Por que se substitui a expressão “classe trabalhadora” pela de “classe média”?
Esta mudança era enormemente importante para fazer crer à classe trabalhadora que o que a unia não era o trabalho e a sua relação com o tipo de trabalho, mas, sim, o consumo e o nível de rendimento, sem analisar a origem desse rendimento. Era, também, a maneira de individualizar e atomizar a resposta que, até então, tinha sido colectiva. Segundo este mito, a maioria dos cidadãos estava no meio (embora, muito claramente, o meio fosse baixando e baixando). A descida era consequência da descida dos salários e da perda de poder dos sindicatos. O enorme crescimento da riqueza distribuía-se entre os proprietários do capital, à custa dos recursos destinados aos trabalhadores.

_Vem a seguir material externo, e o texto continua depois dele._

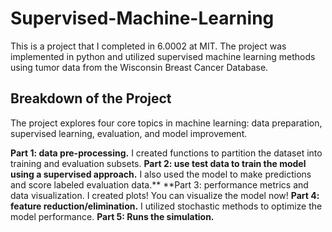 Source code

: # Supervised-Machine-Learning
This is a project that I completed in 6.0002 at MIT. The project was implemented in python and utilized supervised machine learning methods using tumor data from the Wisconsin Breast Cancer Database.

## Breakdown of the Project
The project explores four core topics in machine learning: data preparation, supervised learning, evaluation, and model improvement.

**Part 1: data pre-processing.** 
I created functions to partition the dataset into training and evaluation subsets.
**Part 2: use test data to train the model using a supervised approach.**
I also used the model to make predictions and score labeled evaluation data.**
**Part 3: performance metrics and data visualization. 
I created plots! You can visualize the model now!
**Part 4: feature reduction/elimination.** 
I utilized stochastic methods to optimize the model performance.
**Part 5: Runs the simulation.**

Pois bem, esta situação criou um enorme potencial de alianças de classe, já que, à classe trabalhadora, que continua a existir com uma grande variedade de componentes, se somam as classes profissionais que, historicamente, tinham como função gerir, supervisionar e dirigir (sob a supervisão do capital) a sociedade, grupos que se estão a polarizar, com grupos muito remunerados, próximos das elites governantes (tanto financeiras e económicas, como políticas e mediáticas), e os restantes, a maioria de profissões que estão a ser massificadas, em condições que têm muitas semelhanças com o mundo do trabalho mais tradicional. Isso explica que, de maneira crescente, a luta de classes seja cada vez mais a luta entre os proprietários e gestores do capital e seus serventuários na reprodução desse poder (10% da população) e a grande maioria da população (90%), que está expropriada pelo primeiro grupo, que, além disso, controla o poder político e mediático do país. A luta de classes é, hoje, muito mais ampla e é o conflito dos de baixo face aos de cima ou, por outras palavras, da maioria (90% da população) frente à minoria (10%).

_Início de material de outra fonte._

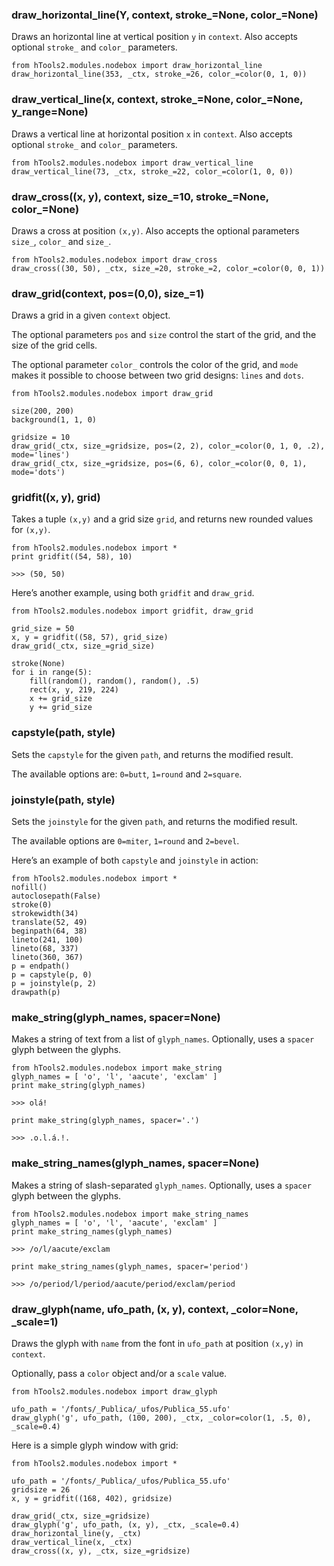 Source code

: ### draw\_horizontal\_line(Y, context, stroke\_=None, color\_=None)

Draws an horizontal line at vertical position `y` in `context`. Also accepts optional `stroke_` and `color_` parameters.

    from hTools2.modules.nodebox import draw_horizontal_line
    draw_horizontal_line(353, _ctx, stroke_=26, color_=color(0, 1, 0))

### draw\_vertical\_line(x, context, stroke\_=None, color\_=None, y\_range=None)

Draws a vertical line at horizontal position `x` in `context`. Also accepts optional `stroke_` and `color_` parameters.

    from hTools2.modules.nodebox import draw_vertical_line
    draw_vertical_line(73, _ctx, stroke_=22, color_=color(1, 0, 0))

### draw\_cross((x, y), context, size\_=10, stroke\_=None, color\_=None)

Draws a cross at position `(x,y)`. Also accepts the optional parameters `size_`, `color_` and `size_`.

    from hTools2.modules.nodebox import draw_cross
    draw_cross((30, 50), _ctx, size_=20, stroke_=2, color_=color(0, 0, 1))

### draw\_grid(context, pos=(0,0), size\_=1)

Draws a grid in a given `context` object.

The optional parameters `pos` and `size` control the start of the grid, and the size of the grid cells.

The optional parameter `color_` controls the color of the grid, and `mode` makes it possible to choose between two grid designs: `lines` and `dots`.

    from hTools2.modules.nodebox import draw_grid

    size(200, 200)
    background(1, 1, 0)

    gridsize = 10
    draw_grid(_ctx, size_=gridsize, pos=(2, 2), color_=color(0, 1, 0, .2), mode='lines')
    draw_grid(_ctx, size_=gridsize, pos=(6, 6), color_=color(0, 0, 1), mode='dots')

### gridfit((x, y), grid)

Takes a tuple `(x,y)` and a grid size `grid`, and returns new rounded values for `(x,y)`.

    from hTools2.modules.nodebox import *
    print gridfit((54, 58), 10)

    >>> (50, 50)

Here’s another example, using both `gridfit` and `draw_grid`.

    from hTools2.modules.nodebox import gridfit, draw_grid

    grid_size = 50
    x, y = gridfit((58, 57), grid_size)
    draw_grid(_ctx, size_=grid_size)

    stroke(None)
    for i in range(5):
        fill(random(), random(), random(), .5)
        rect(x, y, 219, 224)
        x += grid_size
        y += grid_size

### capstyle(path, style)

Sets the `capstyle` for the given `path`, and returns the modified result.

The available options are: `0=butt`, `1=round` and `2=square`.

### joinstyle(path, style)

Sets the `joinstyle` for the given `path`, and returns the modified result.

The available options are `0=miter`, `1=round` and `2=bevel`.

Here’s an example of both `capstyle` and `joinstyle` in action:

    from hTools2.modules.nodebox import *
    nofill()
    autoclosepath(False)
    stroke(0)
    strokewidth(34)
    translate(52, 49)
    beginpath(64, 38)
    lineto(241, 100)
    lineto(68, 337)
    lineto(360, 367)
    p = endpath()
    p = capstyle(p, 0)
    p = joinstyle(p, 2)
    drawpath(p)

### make_string(glyph_names, spacer=None)

Makes a string of text from a list of `glyph_names`. Optionally, uses a `spacer` glyph between the glyphs.

    from hTools2.modules.nodebox import make_string
    glyph_names = [ 'o', 'l', 'aacute', 'exclam' ]
    print make_string(glyph_names)

    >>> olá!

    print make_string(glyph_names, spacer='.')

    >>> .o.l.á.!.

### make_string_names(glyph_names, spacer=None)

Makes a string of slash-separated `glyph_names`. Optionally, uses a `spacer` glyph between the glyphs.

    from hTools2.modules.nodebox import make_string_names
    glyph_names = [ 'o', 'l', 'aacute', 'exclam' ]
    print make_string_names(glyph_names)

    >>> /o/l/aacute/exclam

    print make_string_names(glyph_names, spacer='period')

    >>> /o/period/l/period/aacute/period/exclam/period

### draw\_glyph(name, ufo\_path, (x, y), context, \_color=None, \_scale=1)

Draws the glyph with `name` from the font in `ufo_path` at position `(x,y)` in `context`.

Optionally, pass a `color` object and/or a `scale` value.

    from hTools2.modules.nodebox import draw_glyph

    ufo_path = '/fonts/_Publica/_ufos/Publica_55.ufo'
    draw_glyph('g', ufo_path, (100, 200), _ctx, _color=color(1, .5, 0), _scale=0.4)

Here is a simple glyph window with grid:

    from hTools2.modules.nodebox import *

    ufo_path = '/fonts/_Publica/_ufos/Publica_55.ufo'
    gridsize = 26
    x, y = gridfit((168, 402), gridsize)

    draw_grid(_ctx, size_=gridsize)
    draw_glyph('g', ufo_path, (x, y), _ctx, _scale=0.4)
    draw_horizontal_line(y, _ctx)
    draw_vertical_line(x, _ctx)
    draw_cross((x, y), _ctx, size_=gridsize)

O grande êxito do movimento 15-M, em Espanha, e do Occupy Wall Street, nos EUA, e, mais recentemente, do movimento e Partido Podemos, foi, precisamente, dar voz a esta realidade que, imediatamente, se estendeu ao resto da população. Hoje, a legitimidade do Estado está de rastos, com amplas possibilidades de recusa do sistema actual, que não pode limitar-se a realizar reformas pontuais – típico comportamento parlamentar -, mas que deve fazer uma mudança mais substancial do sistema político-mediático actual. O número e extensão dos movimentos contestatários está a aumentar de forma notável, mostrando o esgotamento do neoliberalismo e das instituições políticas que o têm reproduzido.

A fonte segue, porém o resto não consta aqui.